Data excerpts
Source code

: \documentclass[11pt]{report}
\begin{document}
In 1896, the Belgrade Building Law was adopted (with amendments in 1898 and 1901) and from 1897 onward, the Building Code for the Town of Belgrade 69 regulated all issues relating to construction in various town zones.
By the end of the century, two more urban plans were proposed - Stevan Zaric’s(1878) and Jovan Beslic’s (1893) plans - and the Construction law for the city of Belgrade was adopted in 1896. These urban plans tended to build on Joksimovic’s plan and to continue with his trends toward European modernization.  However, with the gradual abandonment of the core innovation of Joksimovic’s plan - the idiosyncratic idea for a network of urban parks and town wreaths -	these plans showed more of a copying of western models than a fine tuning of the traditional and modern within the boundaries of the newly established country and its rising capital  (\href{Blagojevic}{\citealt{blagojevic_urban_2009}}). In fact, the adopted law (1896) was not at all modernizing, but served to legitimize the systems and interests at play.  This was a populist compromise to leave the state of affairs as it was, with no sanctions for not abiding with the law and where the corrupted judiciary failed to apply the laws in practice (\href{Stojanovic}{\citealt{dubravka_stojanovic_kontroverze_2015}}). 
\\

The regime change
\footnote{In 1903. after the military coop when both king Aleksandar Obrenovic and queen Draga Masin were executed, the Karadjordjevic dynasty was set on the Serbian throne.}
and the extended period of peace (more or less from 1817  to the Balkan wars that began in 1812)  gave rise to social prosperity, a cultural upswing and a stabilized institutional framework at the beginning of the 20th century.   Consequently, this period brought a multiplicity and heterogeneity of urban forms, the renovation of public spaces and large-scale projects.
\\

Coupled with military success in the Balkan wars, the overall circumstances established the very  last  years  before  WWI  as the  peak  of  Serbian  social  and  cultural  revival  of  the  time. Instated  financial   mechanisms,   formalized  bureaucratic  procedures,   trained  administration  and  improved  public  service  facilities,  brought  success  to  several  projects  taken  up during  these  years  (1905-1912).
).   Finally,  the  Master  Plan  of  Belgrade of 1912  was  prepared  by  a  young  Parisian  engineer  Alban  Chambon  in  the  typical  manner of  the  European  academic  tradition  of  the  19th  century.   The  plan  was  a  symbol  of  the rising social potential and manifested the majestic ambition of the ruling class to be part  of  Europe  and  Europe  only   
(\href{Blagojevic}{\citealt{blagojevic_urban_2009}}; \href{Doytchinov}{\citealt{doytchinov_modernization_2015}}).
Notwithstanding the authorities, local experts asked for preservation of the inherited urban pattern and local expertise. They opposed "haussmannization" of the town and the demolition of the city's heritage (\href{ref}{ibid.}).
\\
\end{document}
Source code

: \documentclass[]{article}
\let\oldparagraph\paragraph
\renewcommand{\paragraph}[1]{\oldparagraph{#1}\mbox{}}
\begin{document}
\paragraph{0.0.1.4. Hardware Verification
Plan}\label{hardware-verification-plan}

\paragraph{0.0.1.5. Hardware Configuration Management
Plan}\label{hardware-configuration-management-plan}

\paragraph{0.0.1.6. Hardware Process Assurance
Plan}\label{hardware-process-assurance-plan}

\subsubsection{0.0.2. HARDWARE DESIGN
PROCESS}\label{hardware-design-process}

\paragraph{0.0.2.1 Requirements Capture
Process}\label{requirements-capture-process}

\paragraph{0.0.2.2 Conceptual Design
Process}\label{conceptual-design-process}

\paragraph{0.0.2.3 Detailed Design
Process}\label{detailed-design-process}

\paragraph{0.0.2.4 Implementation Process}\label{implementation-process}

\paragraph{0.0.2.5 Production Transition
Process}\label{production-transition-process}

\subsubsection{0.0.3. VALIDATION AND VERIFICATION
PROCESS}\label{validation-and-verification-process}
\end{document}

Aim of the exercise — An unaltered transcription of all the data above is needed.

Response to this task —
Source code

: \documentclass[11pt]{report}
\begin{document}
In 1896, the Belgrade Building Law was adopted (with amendments in 1898 and 1901) and from 1897 onward, the Building Code for the Town of Belgrade 69 regulated all issues relating to construction in various town zones.
By the end of the century, two more urban plans were proposed - Stevan Zaric’s(1878) and Jovan Beslic’s (1893) plans - and the Construction law for the city of Belgrade was adopted in 1896. These urban plans tended to build on Joksimovic’s plan and to continue with his trends toward European modernization.  However, with the gradual abandonment of the core innovation of Joksimovic’s plan - the idiosyncratic idea for a network of urban parks and town wreaths -	these plans showed more of a copying of western models than a fine tuning of the traditional and modern within the boundaries of the newly established country and its rising capital  (\href{Blagojevic}{\citealt{blagojevic_urban_2009}}). In fact, the adopted law (1896) was not at all modernizing, but served to legitimize the systems and interests at play.  This was a populist compromise to leave the state of affairs as it was, with no sanctions for not abiding with the law and where the corrupted judiciary failed to apply the laws in practice (\href{Stojanovic}{\citealt{dubravka_stojanovic_kontroverze_2015}}). 
\\

The regime change
\footnote{In 1903. after the military coop when both king Aleksandar Obrenovic and queen Draga Masin were executed, the Karadjordjevic dynasty was set on the Serbian throne.}
and the extended period of peace (more or less from 1817  to the Balkan wars that began in 1812)  gave rise to social prosperity, a cultural upswing and a stabilized institutional framework at the beginning of the 20th century.   Consequently, this period brought a multiplicity and heterogeneity of urban forms, the renovation of public spaces and large-scale projects.
\\

Coupled with military success in the Balkan wars, the overall circumstances established the very  last  years  before  WWI  as the  peak  of  Serbian  social  and  cultural  revival  of  the  time. Instated  financial   mechanisms,   formalized  bureaucratic  procedures,   trained  administration  and  improved  public  service  facilities,  brought  success  to  several  projects  taken  up during  these  years  (1905-1912).
).   Finally,  the  Master  Plan  of  Belgrade of 1912  was  prepared  by  a  young  Parisian  engineer  Alban  Chambon  in  the  typical  manner of  the  European  academic  tradition  of  the  19th  century.   The  plan  was  a  symbol  of  the rising social potential and manifested the majestic ambition of the ruling class to be part  of  Europe  and  Europe  only   
(\href{Blagojevic}{\citealt{blagojevic_urban_2009}}; \href{Doytchinov}{\citealt{doytchinov_modernization_2015}}).
Notwithstanding the authorities, local experts asked for preservation of the inherited urban pattern and local expertise. They opposed "haussmannization" of the town and the demolition of the city's heritage (\href{ref}{ibid.}).
\\
\end{document}
Source code

: \documentclass[]{article}
\let\oldparagraph\paragraph
\renewcommand{\paragraph}[1]{\oldparagraph{#1}\mbox{}}
\begin{document}
\paragraph{0.0.1.4. Hardware Verification
Plan}\label{hardware-verification-plan}

\paragraph{0.0.1.5. Hardware Configuration Management
Plan}\label{hardware-configuration-management-plan}

\paragraph{0.0.1.6. Hardware Process Assurance
Plan}\label{hardware-process-assurance-plan}

\subsubsection{0.0.2. HARDWARE DESIGN
PROCESS}\label{hardware-design-process}

\paragraph{0.0.2.1 Requirements Capture
Process}\label{requirements-capture-process}

\paragraph{0.0.2.2 Conceptual Design
Process}\label{conceptual-design-process}

\paragraph{0.0.2.3 Detailed Design
Process}\label{detailed-design-process}

\paragraph{0.0.2.4 Implementation Process}\label{implementation-process}

\paragraph{0.0.2.5 Production Transition
Process}\label{production-transition-process}

\subsubsection{0.0.3. VALIDATION AND VERIFICATION
PROCESS}\label{validation-and-verification-process}
\end{document}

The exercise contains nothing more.